I - Mar e sociedade mindelense – Breve incursão
Histórica
As tentativas falhadas
do povoamento de São Vicente, revelam a premonição duma ilha fadada a viver em
crise. O tempo áureo do Porto Grande, deixou na alma do sãovicentino a
inscrição do carácter fugaz de “prosperidade económica”. Talvez, por isso, a
afamada atitude de “gastar tudo o que tem sem pensar no dia de amanhã.”
Em 1820, a ilha contava com
uma população de 200 pessoas que viviam em condições precárias. Em 1838, o
Ministro das colónias assinou um o Decreto Régio que mandava criar uma povoação
denominada de Mindelo. Em 1850, uma lufada de ar fresco se fez sentir na
economia da ilha, com a instalação das companhias carvoeiras. Em 1958 Mindelo
foi elevado a categoria de Vila de acordo com o Decreto Régio de 29 de Abril de
1858, BO 29/1858. [1]
No tempo áureo do
Porto Grande, a maior parte da população vivia do trabalho das carvoeiras. O
aumento populacional em São Vicente (De 3717 em 1879 a 6561 em 1889, aumento de
75% em 10 anos) deu-se por causa da fome nas outras ilhas e as consequentes
migrações para São Vicente. A nível da saúde pública, em 1877 o abuso do álcool
constituiu o maior problema social. Em 1905 dá-se a primeira crise grave do
Porto Grande, os rendimentos de São Vicente diminuíram consideravelmente. Mais
uma vez a crise económica instala-se na ilha. A partir dos anos 30, com a
grande Depressão, o Porto Grande conheceu um declínio sem precedentes e em
1958, as companhias carvoeiras deixaram a ilha.[2]
“São Vicente viveu
embasbacado no seu porto. Era fonte de vida. Eteno. Nada poderia enfraquecer a
sua pujança. É natural: No meio da prosperidade, não nos lembramos que tudo
acaba. Ele – o porto – ainda lá está. Mas a navegação que trazia que trazia
vida desviou-se para outras paragens. O paquete passa largo; tem frigoríficos
bem fornecidos; não compra da Ribeira de Julião, não alimenta o comércio, não
deixa dinheiro. Os lavradores e desanimaram, retiraram-se.” (Gonçalves,
1998:78)
“Talvez ainda vejamos
a Ribeira de Julião reverdecer. São Vicente é terra de mudanças bruscas, de
surpresas.” (Gonçalves, 1998:161)
II- Mindelo - O
legado cultural dos ingleses – Anos 50
Aos domingos, por
influência dos ingleses, muitos jovens rapazes usavam fato e calçado brancos
para irem à Praça Nova ouvir música. Todo o mindelense tinha o seu fato branco.

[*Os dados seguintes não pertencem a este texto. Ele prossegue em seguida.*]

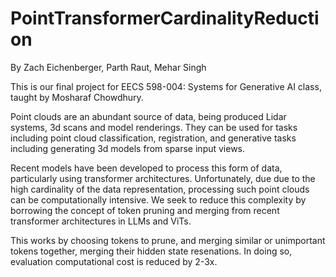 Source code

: # PointTransformerCardinalityReduction
By Zach Eichenberger, Parth Raut, Mehar Singh

This is our final project for EECS 598-004: Systems for Generative AI class, taught by Mosharaf Chowdhury. 

Point clouds are an abundant source of data, being produced Lidar systems, 3d scans and model renderings. They can be used for tasks including point cloud classification, registration, and generative tasks including generating 3d models from sparse input views. 

Recent models have been developed to process this form of data, particularly using transformer architectures.  Unfortunately, due due to the high cardinality of the data representation, processing such point clouds can be computationally intensive. We seek to reduce this complexity by borrowing the concept of token pruning and merging from recent transformer architectures in LLMs and ViTs. 

This works by choosing tokens to prune, and merging similar or unimportant tokens together, merging their hidden state resenations. In doing so, evaluation computational cost is reduced by 2-3x. 
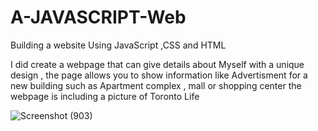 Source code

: # A-JAVASCRIPT-Web
Building a website Using JavaScript ,CSS and HTML  


I did create a webpage that can give details about Myself with a unique design   , the page allows you to show information like Advertisment for a new building such as Apartment complex , mall or shopping center  the webpage is including a picture of  Toronto Life 







![Screenshot (903)](https://user-images.githubusercontent.com/82621077/139185271-6b916737-2cff-4690-86a3-bb16b1848999.png)
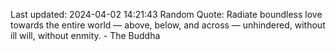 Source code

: Last updated: 2024-04-02 14:21:43
Random Quote: Radiate boundless love towards the entire world — above, below, and across — unhindered, without ill will, without enmity. - The Buddha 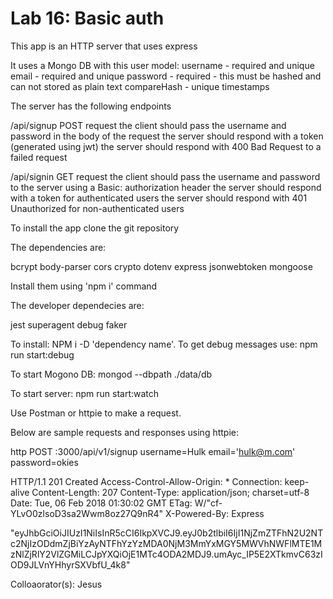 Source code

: # Lab 16: Basic auth

This app is an HTTP server that uses express

It uses a Mongo DB with this user model:
username - required and unique
email - required and unique
password - required - this must be hashed and can not stored as plain text
compareHash - unique
timestamps

The server has the following endpoints

/api/signup
POST request
the client should pass the username and password in the body of the request
the server should respond with a token (generated using jwt)
the server should respond with 400 Bad Request to a failed request

/api/signin
GET request
the client should pass the username and password to the server using a Basic: authorization header
the server should respond with a token for authenticated users
the server should respond with 401 Unauthorized for non-authenticated users

To install the app clone the git repository

The dependencies are:
 
bcrypt
body-parser
cors
crypto
dotenv
express
jsonwebtoken
mongoose

Install them using 'npm i' command

The developer dependecies are:

jest
superagent
debug
faker

To install: NPM i -D 'dependency name'.
To get debug messages use: npm run start:debug

To start Mogono DB: mongod --dbpath ./data/db

To start server: npm run start:watch

Use Postman or httpie to make a request.

Below are sample requests and responses using httpie:

http POST :3000/api/v1/signup username=Hulk email='hulk@m.com' password=okies

HTTP/1.1 201 Created
Access-Control-Allow-Origin: *
Connection: keep-alive
Content-Length: 207
Content-Type: application/json; charset=utf-8
Date: Tue, 06 Feb 2018 01:30:02 GMT
ETag: W/"cf-YLvO0zlsoD3sa2Wwm8oz27Q9nR4"
X-Powered-By: Express

"eyJhbGciOiJIUzI1NiIsInR5cCI6IkpXVCJ9.eyJ0b2tlbiI6IjI1NjZmZTFhN2U2NTc2NjIzODdmZjBiYzAyNTFhYzYzMDA0NjM3MmYxMGY5MWVhNWFlMTE1MzNlZjRlY2VlZGMiLCJpYXQiOjE1MTc4ODA2MDJ9.umAyc_IP5E2XTkmvC63zIOD9JLVnYHhyrSXVbfU_4k8"

Colloaorator(s):
Jesus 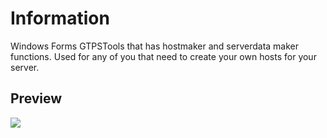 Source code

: # Information
Windows Forms GTPSTools that has hostmaker and serverdata maker functions.
Used for any of you that need to create your own hosts for your server.
## Preview
![](https://github.com/KaliDecrypt/GTPSTools/blob/main/gtpstools.PNG)
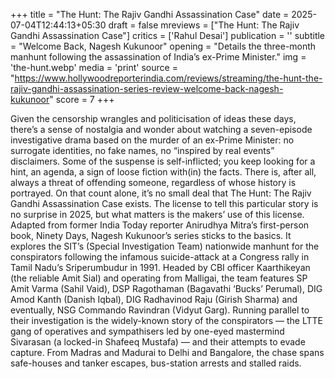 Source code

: +++
title = "The Hunt: The Rajiv Gandhi Assassination Case"
date = 2025-07-04T12:44:13+05:30
draft = false
mreviews = ["The Hunt: The Rajiv Gandhi Assassination Case"]
critics = ['Rahul Desai']
publication = ''
subtitle = "Welcome Back, Nagesh Kukunoor"
opening = "Details the three-month manhunt following the assassination of India’s ex-Prime Minister."
img = 'the-hunt.webp'
media = 'print'
source = "https://www.hollywoodreporterindia.com/reviews/streaming/the-hunt-the-rajiv-gandhi-assassination-series-review-welcome-back-nagesh-kukunoor"
score = 7
+++

Given the censorship wrangles and politicisation of ideas these days, there’s a sense of nostalgia and wonder about watching a seven-episode investigative drama based on the murder of an ex-Prime Minister: no surrogate identities, no fake names, no “inspired by real events” disclaimers. Some of the suspense is self-inflicted; you keep looking for a hint, an agenda, a sign of loose fiction with(in) the facts. There is, after all, always a threat of offending someone, regardless of whose history is portrayed. On that count alone, it’s no small deal that The Hunt: The Rajiv Gandhi Assassination Case exists. The license to tell this particular story is no surprise in 2025, but what matters is the makers’ use of this license. Adapted from former India Today reporter Anirudhya Mitra’s first-person book, Ninety Days, Nagesh Kukunoor’s series sticks to the basics. It explores the SIT’s (Special Investigation Team) nationwide manhunt for the conspirators following the infamous suicide-attack at a Congress rally in Tamil Nadu’s Sriperumbudur in 1991. Headed by CBI officer Kaarthikeyan (the reliable Amit Sial) and operating from Malligai, the team features SP Amit Varma (Sahil Vaid), DSP Ragothaman (Bagavathi ‘Bucks’ Perumal), DIG Amod Kanth (Danish Iqbal), DIG Radhavinod Raju (Girish Sharma) and eventually, NSG Commando Ravindran (Vidyut Garg). Running parallel to their investigation is the widely-known story of the conspirators — the LTTE gang of operatives and sympathisers led by one-eyed mastermind Sivarasan (a locked-in Shafeeq Mustafa) — and their attempts to evade capture. From Madras and Madurai to Delhi and Bangalore, the chase spans safe-houses and tanker escapes, bus-station arrests and stalled raids.
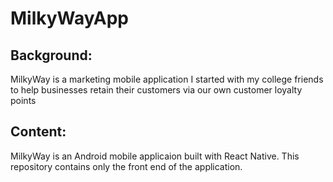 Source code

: # MilkyWayApp
## Background: 
MilkyWay is a marketing mobile application I started with my college friends to help businesses retain their customers via our own customer loyalty points
## Content: 
MilkyWay is an Android mobile applicaion built with React Native. This repository contains only the front end of the application.
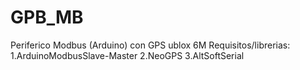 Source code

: # GPB_MB
Periferico Modbus (Arduino) con GPS ublox 6M
Requisitos/librerias: 	
 1.ArduinoModbusSlave-Master
 2.NeoGPS
 3.AltSoftSerial
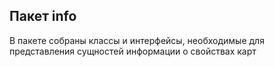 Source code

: ## Пакет info

В пакете собраны классы и интерфейсы, необходимые для представления сущностей информации о свойствах карт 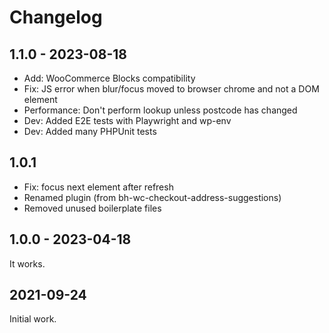 # Changelog

## 1.1.0 - 2023-08-18

* Add: WooCommerce Blocks compatibility
* Fix: JS error when blur/focus moved to browser chrome and not a DOM element
* Performance: Don't perform lookup unless postcode has changed
* Dev: Added E2E tests with Playwright and wp-env
* Dev: Added many PHPUnit tests

## 1.0.1

* Fix: focus next element after refresh
* Renamed plugin (from bh-wc-checkout-address-suggestions)
* Removed unused boilerplate files

## 1.0.0 - 2023-04-18

It works.

## 2021-09-24

Initial work. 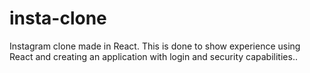 # insta-clone
Instagram clone made in React. This is done to show experience using React and creating an application with login and security capabilities..
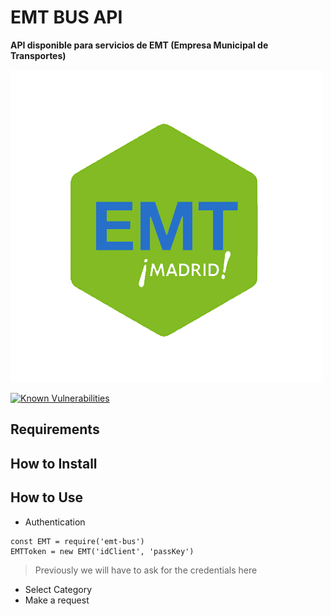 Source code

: # EMT BUS API
**API disponible para servicios de EMT (Empresa Municipal de Transportes)**

![EMT BUS](/img/emt-bus_logo.png)

[![Known Vulnerabilities](https://snyk.io/test/github/lorengamboa/emt-bus/badge.svg)](https://snyk.io/test/github/lorengamboa/emt-bus)

## Requirements
## How to Install
## How to Use
   * Authentication  
   
    const EMT = require('emt-bus')
    EMTToken = new EMT('idClient', 'passKey')
  
   > Previously we will have to ask for the credentials here
   * Select Category
   * Make a request
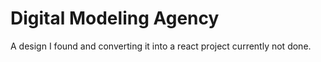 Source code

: <h1>Digital Modeling Agency</h1>

<p>A design I found and converting it into a react project currently not done.</p>
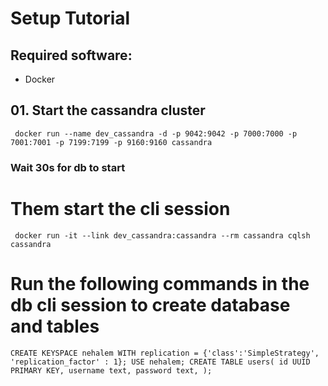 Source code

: 
# Setup Tutorial 

## Required software: 
- Docker


## 01. Start the cassandra cluster
` docker run --name dev_cassandra -d -p 9042:9042 -p 7000:7000 -p 7001:7001 -p 7199:7199 -p 9160:9160 cassandra`

### Wait 30s for db to start 

# Them start the cli session
` docker run -it --link dev_cassandra:cassandra --rm cassandra cqlsh cassandra`

# Run the following commands in the db cli session to create database and tables
`CREATE KEYSPACE nehalem WITH replication = {'class':'SimpleStrategy', 'replication_factor' : 1};
 USE nehalem;
 CREATE TABLE users(
    id UUID PRIMARY KEY,
    username text,
    password text,
 );`
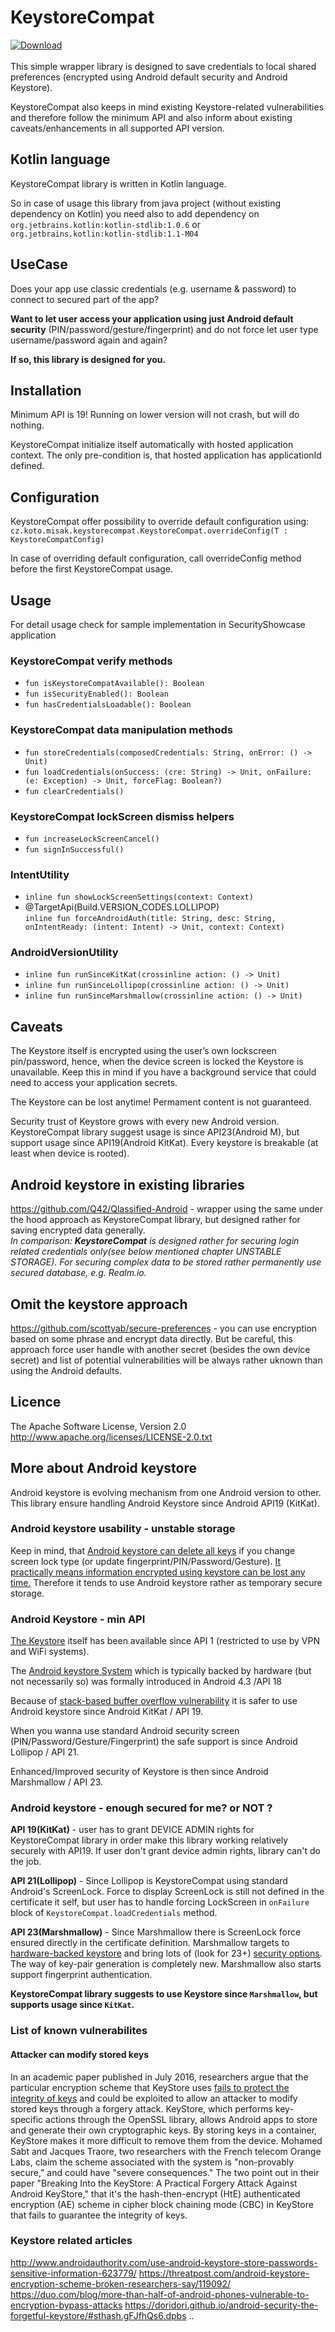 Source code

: # KeystoreCompat #
[ ![Download](https://api.bintray.com/packages/kotomisak/cz.koto.misak/android-keystore-compat/images/download.svg) ](https://bintray.com/kotomisak/cz.koto.misak/android-keystore-compat/_latestVersion)
<br/><br/>
This simple wrapper library is designed to save credentials
to local shared preferences (encrypted using Android default security and Android Keystore).

KeystoreCompat also keeps in mind existing Keystore-related vulnerabilities
and therefore follow the minimum API and also inform about existing caveats/enhancements in all supported API version.

## Kotlin language ##
KeystoreCompat library is written in Kotlin language.

So in case of usage this library from java project (without existing dependency on Kotlin) you need also
to add dependency on `org.jetbrains.kotlin:kotlin-stdlib:1.0.6` or `org.jetbrains.kotlin:kotlin-stdlib:1.1-M04`

## UseCase ##

Does your app use classic credentials (e.g. username & password) to connect to secured part of the app?

**Want to let user access your application using just Android default security**
(PIN/password/gesture/fingerprint) and do not force let user type username/password again and again?

**If so, this library is designed for you.**

## Installation ##
Minimum API is 19!
Running on lower version will not crash, but will do nothing.

KeystoreCompat initialize itself automatically with hosted application context.
The only pre-condition is, that hosted application has applicationId defined.

## Configuration ##

KeystoreCompat offer possibility to override default configuration using:
`cz.koto.misak.keystorecompat.KeystoreCompat.overrideConfig(T : KeystoreCompatConfig)`

In case of overriding default configuration, call overrideConfig method before the first KeystoreCompat usage.

## Usage ##
For detail usage check for sample implementation in SecurityShowcase application

### KeystoreCompat verify methods ###
- `fun isKeystoreCompatAvailable(): Boolean`
- `fun isSecurityEnabled(): Boolean`
- `fun hasCredentialsLoadable(): Boolean`

### KeystoreCompat data manipulation methods ###
- `fun storeCredentials(composedCredentials: String, onError: () -> Unit)`
- `fun loadCredentials(onSuccess: (cre: String) -> Unit, onFailure: (e: Exception) -> Unit, forceFlag: Boolean?)`
- `fun clearCredentials()`

### KeystoreCompat lockScreen dismiss helpers ###
- `fun increaseLockScreenCancel()`
- `fun signInSuccessful() `

### IntentUtility ###
- `inline fun showLockScreenSettings(context: Context)`
- @TargetApi(Build.VERSION_CODES.LOLLIPOP) <br/>
`inline fun forceAndroidAuth(title: String, desc: String, onIntentReady: (intent: Intent) -> Unit, context: Context)`

### AndroidVersionUtility ###
- `inline fun runSinceKitKat(crossinline action: () -> Unit)`
- `inline fun runSinceLollipop(crossinline action: () -> Unit)`
- `inline fun runSinceMarshmallow(crossinline action: () -> Unit)`

## Caveats ##

The Keystore itself is encrypted using the user’s own lockscreen pin/password,
hence, when the device screen is locked the Keystore is unavailable.
Keep this in mind if you have a background service that could need to access your application secrets.

The Keystore can be lost anytime! Permament content is not guaranteed.

Security trust of Keystore grows with every new Android version.
KeystoreCompat library suggest usage is since API23(Android M), but support usage since API19(Android KitKat).
Every keystore is breakable (at least when device is rooted).

## Android keystore in existing libraries ##
https://github.com/Q42/Qlassified-Android - wrapper using the same under the hood approach as KeystoreCompat library,
but designed rather for saving encrypted data generally.<br/>
_In comparison:_ **_KeystoreCompat_** _is designed rather for securing login related credentials only(see below mentioned chapter UNSTABLE STORAGE).
For securing complex data to be stored rather permanently use secured database, e.g. Realm.io._

## Omit the keystore approach ##
https://github.com/scottyab/secure-preferences - you can use encryption based on some phrase and encrypt data directly.
But be careful, this approach force user handle with another secret (besides the own device secret) and list of
potential vulnerabilities will be always rather uknown than using the Android defaults.

## Licence ##
The Apache Software License, Version 2.0
http://www.apache.org/licenses/LICENSE-2.0.txt

## More about Android keystore ##

Android keystore is evolving mechanism from one Android version to other.
This library ensure handling Android Keystore since Android API19 (KitKat).




### Android keystore usability - unstable storage ###
Keep in mind, that [Android keystore can delete all keys](https://code.google.com/p/android/issues/detail?id=61989)
if you change screen lock type (or update fingerprint/PIN/Password/Gesture).
[It practically means information encrypted using keystore can be lost any time.](https://doridori.github.io/android-security-the-forgetful-keystore/#sthash.gFJfhQs6.dpbs)
Therefore it tends to use Android keystore rather as temporary secure storage.



### Android Keystore - min API ###
[The Keystore](https://developer.android.com/reference/java/security/KeyStore.html) itself has been available since API 1 (restricted to use by VPN and WiFi systems).

The [Android keystore System](https://developer.android.com/training/articles/keystore.html) which is typically
backed by hardware (but not necessarily so) was formally introduced in Android 4.3 /API 18

Because of [stack-based buffer overflow vulnerability](https://threatpost.com/patched-code-execution-bug-affects-most-android-users/106880/)
it is safer to use Android keystore since Android KitKat / API 19.

When you wanna use standard Android security screen (PIN/Password/Gesture/Fingerprint) the safe support is since Android Lollipop / API 21.

Enhanced/Improved security of Keystore is then since Android Marshmallow / API 23.

### Android keystore - enough secured for me? or NOT ? ###

**API 19(KitKat)** - user has to grant DEVICE ADMIN rights for KeystoreCompat library in order make this library working relatively securely with API19.
If user don't grant device admin rights, library can't do the job.

**API 21(Lollipop)** - Since Lollipop is KeystoreCompat using standard Android's ScreenLock.
Force to display ScreenLock is still not defined in the certificate it self,
but user has to handle forcing LockScreen in `onFailure` block of `KeystoreCompat.loadCredentials` method.

**API 23(Marshmallow)** - Since Marshmallow there is ScreenLock force ensured directly in the certificate definition.
Marshmallow targets to [hardware-backed keystore](https://source.android.com/security/keystore/) and bring lots of (look for 23+)
[security options](https://developer.android.com/training/articles/keystore.html).
The way of key-pair generation is completely new. Marshmallow also starts support fingerprint authentication.

**KeystoreCompat library suggests to use Keystore since `Marshmallow`, but supports usage since `KitKat`.**

### List of known vulnerabilites ###

#### Attacker can modify stored keys  ####

In an academic paper published in July 2016, researchers argue that the particular encryption scheme that KeyStore uses
[fails to protect the integrity of keys](https://threatpost.com/android-keystore-encryption-scheme-broken-researchers-say/119092/)
and could be exploited to allow an attacker to modify stored keys through a forgery attack.
KeyStore, which performs key-specific actions through the OpenSSL library,
allows Android apps to store and generate their own cryptographic keys.
By storing keys in a container, KeyStore makes it more difficult to remove them from the device.
Mohamed Sabt and Jacques Traore, two researchers with the French telecom Orange Labs,
claim the scheme associated with the system is "non-provably secure," and could have "severe consequences."
The two point out in their paper "Breaking Into the KeyStore: A Practical Forgery Attack Against Android KeyStore,"
that it's the hash-then-encrypt (HtE) authenticated encryption (AE) scheme in cipher block chaining mode (CBC)
in KeyStore that fails to guarantee the integrity of keys.


### Keystore related articles ###
http://www.androidauthority.com/use-android-keystore-store-passwords-sensitive-information-623779/
https://threatpost.com/android-keystore-encryption-scheme-broken-researchers-say/119092/
https://duo.com/blog/more-than-half-of-android-phones-vulnerable-to-encryption-bypass-attacks
https://doridori.github.io/android-security-the-forgetful-keystore/#sthash.gFJfhQs6.dpbs
..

Gostavam de trajar de branco. (Évora, 2009: 133)
“De manhã, antes de entrar no Banco, observava
os muitos estivadores que aguardavam as lanchas e os rebocadores no cais para
encher de carvão a “Quintalona”, destinada aos carvoeiros. Eram semanas a
abastecer os porões dos carvoeiros. Eram semanas e mais semanas a abastecer os
porões dos carvoeiros que, quando regressavam a casa, nem aa família os
conseguia identificar. Só lhes reconheciam os lábios. A cabeça. P tronco e os
membros, roupa interior e exterior, ficava tudo coberto do pó da safira negra
do carvão de New Castle e Cardiff.” (Évora 2009: 134)
“Muitos aprenderam a
falar inglês, enquanto praticavam desporto. Toi, Óka, João Dóia, Zé Figueira,
Dufega, Damatinha e muitos outros, costumavam jogar na Salina e no Campo da
Fontinha com equipas inglesas. À tarde, de calções brancos, saco às costas,
paus e bolas brancas, iam jogar golfe. Estavam sempre alegres, ouvindo as
pancadas dos paus nas bolas brancas que eram empurradas para os orifícios no
solo de Lazareto. Também jogavam Ténis e Criket em Chã de Cricket.” (Évora, 2009:
135)
III - Classes sociais - mecanismos informais de
diferenciação
a) Inauguração da Praça Nova
No seguimento da
assinatura do decreto régio pelo Ministro e Secretário d’ Estado dos Negócios
da Marinha e Ultramar de Portugal (BO 3/1892), que alterou a configuração
urbana de Mindelo. A construção de um depósito de carvão no Porto Grande de
modo a responder à concorrência que os portos de Dakar e Canárias. A Praça Nova
foi construída em substituição da Praça Dom Luiz que foi a demolir para
funcionar como depósito de carvão. [3]
A Praça Nova
inicialmente ficava longe do centro da cidade para o desgosto da população.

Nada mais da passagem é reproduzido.